The leakage began on Wednesday night. [...] Matt Lauer, the moderator and host of the Today Show, asked Trump about his secret briefings. Was there anything surprising about them?

“Yes,” Trump said. “Very much so.” [...] But Trump couldn’t say what it was. What he could say was that the White House had ignored its experts, turned around, and done “exactly the opposite. … Our leaders did not follow what they were recommending.”

Trump knew this, he said, because he could read his briefers’ body language.

[...]

“Our intelligence community historically has been very, very careful not to politicize its message,” says David Priess, a former CIA official and author of “The President’s Book of Secrets.” To alter intelligence to win over a candidate or achieve some political objective, Priess said, “violates the core ethic of the intelligence community: Tell truth to power regardless of what the customer wants to hear.”
Stop the presses again. That's bullshit.
[17 July 2003: CIA director George] Tenet has officially taken responsibility for the president's unsubstantiated claim in January that Saddam Hussein's regime had been trying to buy uranium in Africa, but he also said his agency was under pressure to justify a war that the administration had already decided on.

[...]

[Newt] Gingrich visited Langley three times before the war, and according to accounts, the political veteran sought to browbeat analysts into toughening up their assessments of Saddam's menace.

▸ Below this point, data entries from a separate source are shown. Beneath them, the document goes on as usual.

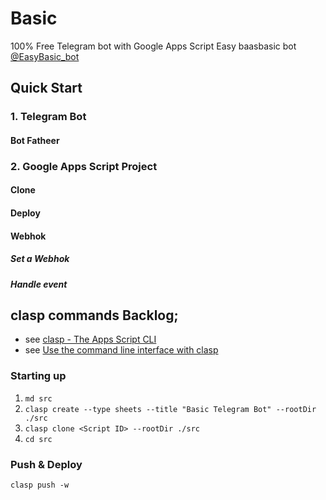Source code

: # Basic 

100% Free Telegram bot with Google Apps Script
Easy baasbasic bot [@EasyBasic_bot]()

## Quick Start

### 1. Telegram Bot
 
 #### Bot Fatheer

### 2. Google Apps Script Project

 #### Clone 

 #### Deploy

 #### Webhok

  ##### Set a Webhok

  ##### Handle event

## clasp commands Backlog; 
 - see [clasp - The Apps Script CLI](https://codelabs.developers.google.com/codelabs/clasp#0)
 - see [Use the command line interface with clasp](https://developers.google.com/apps-script/guides/clasp)

### Starting up
1. `md src`
2. `clasp create --type sheets --title "Basic Telegram Bot" --rootDir ./src`
3. `clasp clone <Script ID> --rootDir ./src`
4. `cd src`

### Push & Deploy
`clasp push -w`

Mr Gingrich gained access to the CIA headquarters and was listened to because he was seen as a personal emissary of the Pentagon and, in particular, of the OSP.

  Guardian
As you were.
It took less than 24 hours for the intelligence establishment to accuse Trump of indiscretion. Michael Hayden, the former head of the CIA and NSA, said his behavior was “awful.” Michael Morrell, the former deputy CIA director, questioned Trump’s claim that his briefers disagreed with Obama’s policies. By wrongly impugning his briefers by accusing them of political bias, Morrell said, Trump had “crossed a long-standing red line.”

[...]

There is something unfair about Trump’s using his briefers as “props,” as Hayden put it, to malign Obama’s policies without offering any names or specifics. But Trump’s misbehavior is not exceptional. His mendacity points to a much deeper problem of how government can claim to serve the people while holding back so much information. Those who have access — or who have been led to believe they have access — to secret information never have to engage in a reasoned debate with those who don’t.
A gambit of presidents and generals since the beginning of presidents and generals, I have no doubt.

...but hey, do what you want...you will anyway.